Her educational tour boat is docked out back. Kuehn bought it herself. She takes the reservations, drives the boat and gives the tour. She’s a one-woman show.
Before the coronavirus pandemic, Kuehn’s Spartina Marine Education Charters was booked solid for the entire year. She shut down the boat completely last summer with the intention of reopening when it’s safer.
Changing ‘a natural place’
Like any Bluffton native, Kuehn has seen the place she loves change so much that sometimes, it’s barely recognizable.
When she was growing up, her family would hop in the car and make the drive to Coligny Beach. They’d park in the middle of the traffic circle.
Right on the pine straw.
“It was like a forever drive to Coligny, with trees on both sides all the way down,” she remembers.

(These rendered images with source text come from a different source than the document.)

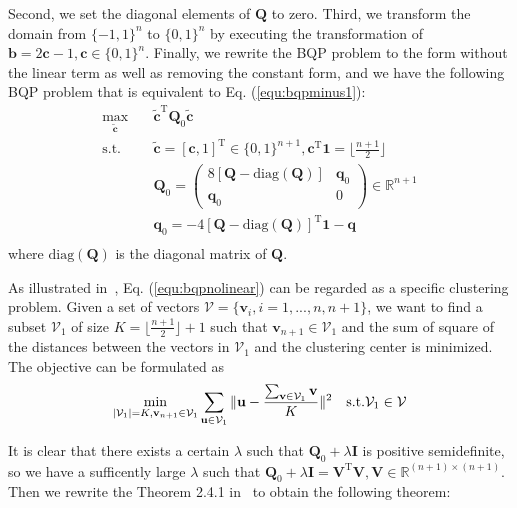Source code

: \documentclass[conference]{IEEEtran}
\begin{document}
Second, we set the diagonal elements of $\mathbf{Q}$ to zero. Third, we transform the domain from $\{-1,1\}^n$ to $\{0,1\}^n$ by executing the transformation of $\mathbf{b}=2\mathbf{c}-1,\mathbf{c} \in \{0,1\}^n$. Finally, we rewrite the BQP problem to the form without the linear term as well as removing the constant form, and we have the following BQP problem that is equivalent to Eq. (\ref{equ:bqpminus1}):
\begin{equation}
\begin{split}
\max_{\tilde{\mathbf{c}}} \quad& \tilde{\mathbf{c}}^\mathrm{T} \mathbf{Q}_0 \tilde{\mathbf{c}} \\
\mathrm{s.t.} \quad& \tilde{\mathbf{c}} = [\mathbf{c},1]^\mathrm{T} \in \{0,1\}^{n+1}, \mathbf{c}^\mathrm{T} \mathbf{1} = \lfloor \frac{n+1}{2} \rfloor \\
&\mathbf{Q}_0 = \begin{pmatrix} 8[\mathbf{Q}-\mathrm{diag}(\mathbf{Q})] & \mathbf{q}_0 \\ \mathbf{q}_0 & 0 \end{pmatrix} \in \mathbb{R}^{n+1} \\
&\mathbf{q}_0 = -4[\mathbf{Q}-\mathrm{diag}(\mathbf{Q})]^\mathrm{T}\mathbf{1} - \mathbf{q} \\
\end{split}
\label{equ:bqpnolinear}
\end{equation}
where $\mathrm{diag}(\mathbf{Q})$ is the diagonal matrix of $\mathbf{Q}$.

As illustrated in~\cite{yang2013new}, Eq. (\ref{equ:bqpnolinear}) can be regarded as a specific clustering problem. Given a set of vectors $\mathcal{V} = \{\mathbf{v}_i, i=1,...,n,n+1\}$, we want to find a subset $\mathcal{V}_1$ of size $K=\lfloor \frac{n+1}{2} \rfloor+1$ such that $\mathbf{v}_{n+1} \in \mathcal{V}_1$ and the sum of square of the distances between the vectors in $\mathcal{V}_1$ and the clustering center is minimized. The objective can be formulated as
\begin{equation}
\min_{|\mathcal{V}_1|=K, \mathbf{v}_{n+1} \in \mathcal{V}_1} \sum_{\mathbf{u} \in \mathcal{V}_1} \Arrowvert \mathbf{u} - \frac{\sum_{\mathbf{v} \in \mathcal{V}_1} \mathbf{v}}{K} \Arrowvert^2 \quad \mathrm{s.t.} \mathcal{V}_1 \in \mathcal{V}
\label{equ:cluster}
\end{equation}

It is clear that there exists a certain $\lambda$ such that $\mathbf{Q}_0+\lambda\mathbf{I}$ is positive semidefinite, so we have a sufficently large $\lambda$ such that $\mathbf{Q}_0+\lambda\mathbf{I}=\mathbf{V}^\mathrm{T}\mathbf{V},\mathbf{V} \in \mathbb{R}^{(n+1) \times (n+1)}$. Then we rewrite the Theorem 2.4.1 in~\cite{yang2013new} to obtain the following theorem:
\end{document}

Now, the journey is cluttered with stop lights, fender-benders that make traffic move like molasses, and a toll road that empties into a 400-car parking lot.
Kuehn remembers when she could tell every person on the Bluffton sandbar by the boat they arrived in. She recalls catching a barrel full of crabs in the May River with just a string and chicken’s neck.
Now, it’s hard to find one crab of each sex from the river to show her tours.
Across the country, development and environmentalism always seem to be at odds, but Kuehn said it hasn’t always been that way on Hilton Head.
“The whole premise of Hilton Head was it was a natural place,” she said.
You still need a permit to cut down a tree, and Kuehn is fighting to limit beachfront lighting to protect the nesting sea turtles.
But, like many locals, she sees hours-long wait times at restaurants and thousands of personal items left on the beach as a side effect of overdeveloping a finite piece of land.
“If you really knew how much it’s changed, you would fall off your chair.”
Science on the beach
People call Kuehn at all hours of the day and night. They tell her an animal has washed up on Hilton Head’s beach, and she needs to come take a look.
She drops what she’s doing, slips into her hazmat suit and hits the road.
When she arrives on the beach, Kuehn performs a full necropsy on the animal. She’s certified by the National Oceanic and Atmospheric Administration as a member of the marine mammal health and stranding response program.
She takes measurements of the animal’s body and blubber. She snaps photos of the dorsal fin for identification. Then, she cuts into the animal, cracks its ribs and takes tissue samples from the heart and lungs.
She lifts out the animal’s intestines and stomach and adds them to bags, along with its head.
That’s how she ends up with the most unique freezer in town.
Her work helps determine if the animal died due an attack, pollution, sickness or from human interference. The data derived from the animals she handles helps NOAA keep track of Hilton Head’s overall marine health and the threats to its inhabitants.
But still, it’s a gruesome, and sometimes emotional, job.
Kuehn kneels next to animals on the hot sand after they’ve been struck by boat propellers or so badly injured that the ends of their lives are painful. Animals who have died at the hands of humans are the most difficult for her.
But, like breathing, Kuehn describes her passion for the water and its animals as something she absolutely must do.
“I can’t imagine going through life having not seen these animals under the water that are awe-inspiring,” she said. “I can’t not do this.”